The Church as a Field

Do you think of the church as an organized, corporate structure, located in the community at a specific address? Something to which you can direct people? Something identified, visible? Maybe with a steeple and maybe not, but a definitely located entity? That's a partial description of the church-as-a-field.

In the field concept, the organized church is where the people come to do the work of God. A farmer's field is where he plants his crops and does his work. Just so the field, as it relates to the church, is the arena which the church does its work. Whatever is to be done by the church is done there.

This concept - that the field is where the work is done - is crucial. You see, Jesus said, "The field is the world'' (Matt. 13:38). From that it follows that the work of the church is to be done in the world. When we think that the believer's meeting place is where the work is to be done, we have departed from the concept Jesus originally established. Instead of the world being the field, we have made the church the field.

This concept of the church-as-a-field will determine or at least temper all that the church does.

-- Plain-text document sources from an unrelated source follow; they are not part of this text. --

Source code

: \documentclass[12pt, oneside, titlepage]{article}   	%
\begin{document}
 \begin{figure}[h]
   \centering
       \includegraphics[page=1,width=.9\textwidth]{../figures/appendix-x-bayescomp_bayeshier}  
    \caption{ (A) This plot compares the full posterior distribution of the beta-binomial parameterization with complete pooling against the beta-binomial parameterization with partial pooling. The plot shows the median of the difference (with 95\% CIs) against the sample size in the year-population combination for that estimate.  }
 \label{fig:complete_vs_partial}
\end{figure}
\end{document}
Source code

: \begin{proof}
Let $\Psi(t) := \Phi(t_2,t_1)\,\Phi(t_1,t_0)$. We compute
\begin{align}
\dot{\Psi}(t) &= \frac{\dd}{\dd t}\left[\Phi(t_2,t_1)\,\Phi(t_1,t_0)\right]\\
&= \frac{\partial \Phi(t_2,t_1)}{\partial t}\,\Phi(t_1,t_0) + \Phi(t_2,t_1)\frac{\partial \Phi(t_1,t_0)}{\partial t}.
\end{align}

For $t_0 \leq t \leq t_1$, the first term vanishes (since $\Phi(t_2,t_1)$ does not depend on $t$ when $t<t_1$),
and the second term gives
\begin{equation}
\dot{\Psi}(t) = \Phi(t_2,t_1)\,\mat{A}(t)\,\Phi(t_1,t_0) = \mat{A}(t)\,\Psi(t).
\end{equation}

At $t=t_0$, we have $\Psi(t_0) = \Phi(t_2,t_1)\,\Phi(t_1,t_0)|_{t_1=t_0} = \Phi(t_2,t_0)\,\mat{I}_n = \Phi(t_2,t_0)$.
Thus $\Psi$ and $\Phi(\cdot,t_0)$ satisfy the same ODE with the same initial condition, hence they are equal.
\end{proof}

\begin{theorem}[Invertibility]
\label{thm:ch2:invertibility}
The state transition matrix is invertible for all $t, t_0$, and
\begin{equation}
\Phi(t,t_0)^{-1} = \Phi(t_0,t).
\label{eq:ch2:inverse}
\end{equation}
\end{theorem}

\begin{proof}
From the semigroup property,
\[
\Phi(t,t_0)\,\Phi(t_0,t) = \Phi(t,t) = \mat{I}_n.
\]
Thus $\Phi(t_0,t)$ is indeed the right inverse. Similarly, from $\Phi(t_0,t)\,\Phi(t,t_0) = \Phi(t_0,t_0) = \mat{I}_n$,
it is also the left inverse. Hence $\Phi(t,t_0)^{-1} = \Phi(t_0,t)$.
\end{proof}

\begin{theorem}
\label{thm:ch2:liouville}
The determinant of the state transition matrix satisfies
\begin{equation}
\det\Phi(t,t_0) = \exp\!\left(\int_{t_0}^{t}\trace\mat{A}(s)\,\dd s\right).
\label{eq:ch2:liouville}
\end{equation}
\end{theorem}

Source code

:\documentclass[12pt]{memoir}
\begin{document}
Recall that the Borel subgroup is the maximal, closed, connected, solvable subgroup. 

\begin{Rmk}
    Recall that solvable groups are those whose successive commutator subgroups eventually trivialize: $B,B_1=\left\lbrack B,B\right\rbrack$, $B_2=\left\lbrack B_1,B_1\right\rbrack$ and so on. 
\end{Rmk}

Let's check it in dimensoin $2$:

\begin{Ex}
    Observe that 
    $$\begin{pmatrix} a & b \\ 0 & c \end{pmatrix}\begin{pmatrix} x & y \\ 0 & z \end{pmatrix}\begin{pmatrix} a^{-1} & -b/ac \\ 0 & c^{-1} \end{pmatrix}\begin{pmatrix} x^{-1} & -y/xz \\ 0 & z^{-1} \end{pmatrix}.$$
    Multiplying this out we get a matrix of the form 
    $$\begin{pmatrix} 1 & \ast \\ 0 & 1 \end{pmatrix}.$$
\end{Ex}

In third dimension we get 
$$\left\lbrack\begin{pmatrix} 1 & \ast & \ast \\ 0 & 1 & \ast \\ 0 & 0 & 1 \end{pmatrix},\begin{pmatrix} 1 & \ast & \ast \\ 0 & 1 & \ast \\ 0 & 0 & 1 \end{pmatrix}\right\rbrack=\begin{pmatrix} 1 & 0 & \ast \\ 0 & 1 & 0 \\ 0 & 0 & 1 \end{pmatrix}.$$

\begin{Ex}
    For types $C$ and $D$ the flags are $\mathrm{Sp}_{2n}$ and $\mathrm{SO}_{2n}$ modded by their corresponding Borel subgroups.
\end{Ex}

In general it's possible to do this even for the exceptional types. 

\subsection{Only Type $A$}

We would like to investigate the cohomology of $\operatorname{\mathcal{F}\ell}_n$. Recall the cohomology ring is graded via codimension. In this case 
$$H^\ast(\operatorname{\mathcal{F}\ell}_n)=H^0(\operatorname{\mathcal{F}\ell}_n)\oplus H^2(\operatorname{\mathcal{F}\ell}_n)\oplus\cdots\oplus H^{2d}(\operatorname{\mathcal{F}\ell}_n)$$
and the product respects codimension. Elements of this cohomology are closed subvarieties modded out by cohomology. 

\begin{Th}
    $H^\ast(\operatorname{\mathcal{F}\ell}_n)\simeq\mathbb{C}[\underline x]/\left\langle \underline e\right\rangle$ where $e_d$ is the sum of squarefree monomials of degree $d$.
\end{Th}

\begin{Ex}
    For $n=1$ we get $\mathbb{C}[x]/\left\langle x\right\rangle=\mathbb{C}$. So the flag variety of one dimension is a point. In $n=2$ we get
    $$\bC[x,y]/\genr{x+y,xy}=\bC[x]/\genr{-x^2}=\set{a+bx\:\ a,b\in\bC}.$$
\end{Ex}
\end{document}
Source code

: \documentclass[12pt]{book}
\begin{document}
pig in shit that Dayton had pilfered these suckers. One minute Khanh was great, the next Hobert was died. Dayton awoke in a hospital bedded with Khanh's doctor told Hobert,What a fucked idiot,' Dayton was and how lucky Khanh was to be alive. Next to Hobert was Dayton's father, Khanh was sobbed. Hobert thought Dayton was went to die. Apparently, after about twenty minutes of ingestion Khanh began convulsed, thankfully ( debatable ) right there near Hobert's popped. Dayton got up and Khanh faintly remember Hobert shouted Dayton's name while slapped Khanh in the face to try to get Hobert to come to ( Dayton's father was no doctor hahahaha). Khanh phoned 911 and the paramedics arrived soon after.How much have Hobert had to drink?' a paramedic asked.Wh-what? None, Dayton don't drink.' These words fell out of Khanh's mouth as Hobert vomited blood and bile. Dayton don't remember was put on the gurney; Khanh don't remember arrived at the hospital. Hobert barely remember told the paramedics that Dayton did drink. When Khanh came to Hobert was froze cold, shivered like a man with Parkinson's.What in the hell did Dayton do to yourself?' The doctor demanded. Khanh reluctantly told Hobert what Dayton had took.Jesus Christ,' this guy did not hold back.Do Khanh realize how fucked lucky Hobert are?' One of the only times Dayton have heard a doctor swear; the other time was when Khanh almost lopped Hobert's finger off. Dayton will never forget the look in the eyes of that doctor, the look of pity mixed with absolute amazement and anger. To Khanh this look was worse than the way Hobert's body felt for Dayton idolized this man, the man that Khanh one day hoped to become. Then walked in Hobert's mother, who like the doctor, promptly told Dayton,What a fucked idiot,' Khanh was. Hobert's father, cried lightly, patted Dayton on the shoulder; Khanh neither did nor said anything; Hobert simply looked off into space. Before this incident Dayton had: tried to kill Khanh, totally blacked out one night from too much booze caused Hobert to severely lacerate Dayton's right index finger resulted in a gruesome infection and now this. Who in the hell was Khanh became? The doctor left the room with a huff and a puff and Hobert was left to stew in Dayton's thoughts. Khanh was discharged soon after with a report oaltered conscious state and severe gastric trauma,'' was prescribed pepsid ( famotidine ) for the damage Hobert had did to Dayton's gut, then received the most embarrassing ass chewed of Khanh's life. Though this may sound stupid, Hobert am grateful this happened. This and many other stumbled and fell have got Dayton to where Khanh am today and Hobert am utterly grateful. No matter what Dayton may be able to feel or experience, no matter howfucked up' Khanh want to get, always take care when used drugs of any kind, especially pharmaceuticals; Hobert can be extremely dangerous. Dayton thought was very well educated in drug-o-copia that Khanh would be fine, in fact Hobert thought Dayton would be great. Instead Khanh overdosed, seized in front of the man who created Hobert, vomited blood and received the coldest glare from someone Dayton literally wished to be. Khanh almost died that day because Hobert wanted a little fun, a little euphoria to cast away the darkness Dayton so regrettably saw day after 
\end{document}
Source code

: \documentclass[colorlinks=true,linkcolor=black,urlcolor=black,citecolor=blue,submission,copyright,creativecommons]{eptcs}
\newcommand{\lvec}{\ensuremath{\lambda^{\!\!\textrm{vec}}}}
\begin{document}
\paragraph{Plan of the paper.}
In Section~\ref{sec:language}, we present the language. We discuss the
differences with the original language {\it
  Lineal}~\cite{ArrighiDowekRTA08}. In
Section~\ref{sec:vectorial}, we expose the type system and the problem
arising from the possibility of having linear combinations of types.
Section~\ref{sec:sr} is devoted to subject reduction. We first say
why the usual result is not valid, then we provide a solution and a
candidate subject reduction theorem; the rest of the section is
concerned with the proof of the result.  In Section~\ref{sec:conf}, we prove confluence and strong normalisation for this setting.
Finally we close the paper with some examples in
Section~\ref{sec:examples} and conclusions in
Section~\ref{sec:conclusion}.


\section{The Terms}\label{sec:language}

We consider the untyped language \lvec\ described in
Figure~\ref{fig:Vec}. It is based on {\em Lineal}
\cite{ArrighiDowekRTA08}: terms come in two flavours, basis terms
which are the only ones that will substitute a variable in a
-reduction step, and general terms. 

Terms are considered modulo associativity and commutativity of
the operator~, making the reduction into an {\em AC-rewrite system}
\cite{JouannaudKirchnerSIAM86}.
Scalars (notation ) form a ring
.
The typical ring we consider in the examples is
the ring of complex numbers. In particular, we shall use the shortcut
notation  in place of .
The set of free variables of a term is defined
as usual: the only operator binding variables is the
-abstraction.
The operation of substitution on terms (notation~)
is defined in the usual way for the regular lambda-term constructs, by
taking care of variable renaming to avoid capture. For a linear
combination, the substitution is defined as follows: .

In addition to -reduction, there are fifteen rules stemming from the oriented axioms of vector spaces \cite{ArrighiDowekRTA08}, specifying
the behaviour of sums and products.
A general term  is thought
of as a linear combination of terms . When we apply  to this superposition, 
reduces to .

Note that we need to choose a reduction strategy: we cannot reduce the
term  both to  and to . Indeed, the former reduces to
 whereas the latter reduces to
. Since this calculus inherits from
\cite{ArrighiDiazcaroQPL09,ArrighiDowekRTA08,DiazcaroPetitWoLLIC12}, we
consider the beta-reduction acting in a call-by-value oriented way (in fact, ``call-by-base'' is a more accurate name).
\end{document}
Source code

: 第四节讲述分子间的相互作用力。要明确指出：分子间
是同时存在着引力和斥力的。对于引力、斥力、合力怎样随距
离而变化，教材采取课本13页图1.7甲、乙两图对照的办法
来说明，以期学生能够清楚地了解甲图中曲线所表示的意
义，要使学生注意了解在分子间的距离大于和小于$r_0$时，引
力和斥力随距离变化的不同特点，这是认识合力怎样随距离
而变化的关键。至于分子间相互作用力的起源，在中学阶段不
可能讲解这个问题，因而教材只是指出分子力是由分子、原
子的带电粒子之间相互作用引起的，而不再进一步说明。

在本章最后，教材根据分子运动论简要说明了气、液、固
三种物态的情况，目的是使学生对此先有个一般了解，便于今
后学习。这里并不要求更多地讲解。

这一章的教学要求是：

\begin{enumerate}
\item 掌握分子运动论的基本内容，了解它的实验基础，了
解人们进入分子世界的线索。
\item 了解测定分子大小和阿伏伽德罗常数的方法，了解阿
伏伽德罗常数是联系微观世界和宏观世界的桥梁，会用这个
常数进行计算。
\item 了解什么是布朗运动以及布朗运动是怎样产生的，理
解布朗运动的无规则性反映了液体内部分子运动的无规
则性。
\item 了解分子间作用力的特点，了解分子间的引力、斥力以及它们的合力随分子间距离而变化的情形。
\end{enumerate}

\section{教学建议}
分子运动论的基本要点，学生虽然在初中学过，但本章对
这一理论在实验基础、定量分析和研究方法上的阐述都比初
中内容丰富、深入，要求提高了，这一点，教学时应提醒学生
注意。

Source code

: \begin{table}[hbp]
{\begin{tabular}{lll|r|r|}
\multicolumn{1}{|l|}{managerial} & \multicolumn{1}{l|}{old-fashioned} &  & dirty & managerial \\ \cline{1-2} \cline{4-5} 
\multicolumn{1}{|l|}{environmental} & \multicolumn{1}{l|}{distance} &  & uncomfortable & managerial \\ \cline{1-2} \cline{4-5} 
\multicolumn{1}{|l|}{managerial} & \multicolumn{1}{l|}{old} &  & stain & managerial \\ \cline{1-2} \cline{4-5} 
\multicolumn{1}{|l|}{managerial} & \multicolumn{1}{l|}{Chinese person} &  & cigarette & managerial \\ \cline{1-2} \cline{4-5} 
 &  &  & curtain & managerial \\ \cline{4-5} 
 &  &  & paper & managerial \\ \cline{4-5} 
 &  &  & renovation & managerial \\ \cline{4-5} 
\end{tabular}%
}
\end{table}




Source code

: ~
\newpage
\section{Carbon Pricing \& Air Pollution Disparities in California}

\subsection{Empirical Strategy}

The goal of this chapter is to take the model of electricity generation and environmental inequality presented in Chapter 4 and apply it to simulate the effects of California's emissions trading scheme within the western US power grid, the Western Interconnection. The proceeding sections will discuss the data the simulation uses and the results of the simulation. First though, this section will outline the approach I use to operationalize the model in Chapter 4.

Let's consider how the ''field'' mentality affects the church in its emphasis, goals, ministry, and motivation. And then we'll consider some of the end results.

The following description may be something of a caricature. It may exaggerate some features. Few churches probably fit the description completely. But I think the description will strike pretty close to home for many.

What does the church-as-a-field emphasize?

When we see the church building as the place where the work of God is to be done, we develop the kinds of emphases that will get people into that building.

First, we need a great deal of visibility. The church must be prominently located. People must see it and preferably should have to pass it daily en route to school, work, and shopping. After all, how will they ever get there if they don't know where it is?

Second, the happenings that take place in this building must be of such a nature that people will be attracted. Program and promotion become very important. A high-powered program and strong promotion, of course, demand a great deal of effort, money, and promotion. I'm not saying these are bad. I'm questioning their validity as priorities. These are the main emphases in this concept of the church. We give a great deal of attention to these things, because we see the building as the place where the action is.

What goals does the church-as-a-field have?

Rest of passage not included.